L'accostamento è legittimo, anche perchè enucleando un aspetto della personalità di Fabrizio uomo, chiarisce molte cose sul Fabrizio poeta. I gatti randagi di ieri cantano ancora nelle sue canzoni, popolate di creature sconfitte, lasciate ai margini della società ed alle quali egli vuol riconoscere, anche polemicamente, come agli animali affamati della sua infanzia, quella dignità umana negata loro dalla gente per bene.[.......]
C'è bisogno di tanta pietà, per i gatti randagi come per gli uomini, vuol dirci Fabrizio. E per dircelo ha raccolto tutte le folgorazioni, le angosce , i tremori delle sue canzoni precedenti, per scrivere questa cantata che è anche - e soprattutto- una galleria di personaggi, un vasto mosaico sulla solitudine e sull'infelicità dell'uomo.[....]
Fabrizio vuol dirci che non c'è speranza nell'uomo, se non nell'amore che uccide l'odio,nella carità che uccide cupidigie, rancori e ingiustizie. Abbiano pietà coloro che stanno in alto, che hanno gloria, potenza e ricchezza. Abbiano pietà di chi conosce il dolore e di chi conosce l'errore,affinchè per tutti - se lo vorranno - si apra la strada del riscatto. I potenti rammentino che la felicità non nasce dalla ricchezza, nè dal potere, ma dal piacere di donare. E che la morte è rimorso per chi non ha saputo aprirsi in vita alla compassione.Per chi non ha saputo amare i gatti randagi"
Da parte mia invito tutti quanti ad ascoltare o riascoltare con attenzione questo lavoro perchè la musica è complemento essenziale alle parole.

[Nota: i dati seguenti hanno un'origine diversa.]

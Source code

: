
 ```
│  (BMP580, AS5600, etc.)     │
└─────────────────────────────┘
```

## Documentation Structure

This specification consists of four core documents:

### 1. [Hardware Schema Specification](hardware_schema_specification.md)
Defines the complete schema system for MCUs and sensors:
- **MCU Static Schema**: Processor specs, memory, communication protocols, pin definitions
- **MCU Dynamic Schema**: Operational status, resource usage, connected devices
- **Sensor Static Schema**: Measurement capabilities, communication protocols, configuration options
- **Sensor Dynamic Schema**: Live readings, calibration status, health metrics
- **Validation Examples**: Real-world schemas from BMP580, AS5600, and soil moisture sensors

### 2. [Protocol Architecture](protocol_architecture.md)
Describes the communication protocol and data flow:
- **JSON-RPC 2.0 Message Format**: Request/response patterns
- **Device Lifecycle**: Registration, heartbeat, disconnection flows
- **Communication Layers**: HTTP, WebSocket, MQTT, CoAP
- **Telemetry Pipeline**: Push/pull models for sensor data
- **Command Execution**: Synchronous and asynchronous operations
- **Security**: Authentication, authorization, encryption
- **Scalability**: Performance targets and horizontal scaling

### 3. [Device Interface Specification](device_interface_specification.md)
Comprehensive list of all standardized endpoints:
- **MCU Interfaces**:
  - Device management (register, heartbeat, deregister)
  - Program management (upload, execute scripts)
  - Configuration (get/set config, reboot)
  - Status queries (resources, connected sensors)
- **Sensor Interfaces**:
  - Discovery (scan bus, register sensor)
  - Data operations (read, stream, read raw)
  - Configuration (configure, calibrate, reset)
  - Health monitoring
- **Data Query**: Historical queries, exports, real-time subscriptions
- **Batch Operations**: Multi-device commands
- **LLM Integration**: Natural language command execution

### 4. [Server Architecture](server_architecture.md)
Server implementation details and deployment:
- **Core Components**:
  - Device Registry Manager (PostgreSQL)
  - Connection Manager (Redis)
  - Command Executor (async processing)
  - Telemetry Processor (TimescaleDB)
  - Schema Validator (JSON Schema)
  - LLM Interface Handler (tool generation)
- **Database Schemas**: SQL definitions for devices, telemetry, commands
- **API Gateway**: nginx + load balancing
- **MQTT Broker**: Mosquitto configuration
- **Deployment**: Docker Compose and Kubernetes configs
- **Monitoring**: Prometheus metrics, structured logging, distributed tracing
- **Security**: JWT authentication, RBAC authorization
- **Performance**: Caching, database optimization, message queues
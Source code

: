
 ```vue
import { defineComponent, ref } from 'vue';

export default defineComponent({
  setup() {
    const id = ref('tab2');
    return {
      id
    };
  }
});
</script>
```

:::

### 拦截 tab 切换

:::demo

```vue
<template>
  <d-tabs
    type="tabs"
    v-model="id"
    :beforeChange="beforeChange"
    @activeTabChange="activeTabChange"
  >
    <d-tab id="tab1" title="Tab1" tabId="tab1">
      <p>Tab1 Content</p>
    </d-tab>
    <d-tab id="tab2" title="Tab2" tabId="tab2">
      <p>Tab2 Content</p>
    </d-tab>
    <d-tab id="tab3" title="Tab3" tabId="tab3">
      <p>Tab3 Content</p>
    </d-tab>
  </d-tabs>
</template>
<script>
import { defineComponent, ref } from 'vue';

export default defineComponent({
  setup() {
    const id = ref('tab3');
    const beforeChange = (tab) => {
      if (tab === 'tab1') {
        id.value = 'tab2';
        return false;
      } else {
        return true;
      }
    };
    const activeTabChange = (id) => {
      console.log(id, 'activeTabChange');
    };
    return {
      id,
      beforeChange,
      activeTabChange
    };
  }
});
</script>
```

La sintesi del messaggio è contenuta nel coro finale che racconta La leggenda del Re infelice :
C'era un re
che aveva
due castelli
uno d'argento e uno d'oro
ma per lui
non il cuore
di un amico
mai un amore nè felicità.
Un castello
lo donò
e cento e cento amici trovò
l'altro poi
gli portò
mille amori
ma non trovò
la felicità.
Non cercare la felicità
in tutti quelli a cui tu
hai donato
per avere un compenso
ma solo in te
nel tuo cuore
se tu avrai donato
solo per pietà.
Indimenticabile Fabrizio che ha accompagnato la mia adolescenza e la mia giovinezza con le sue "poesie". Non sembra davvero che non ci sia più da tanti anni. Forse è perchè gli artisti non muoiono mai.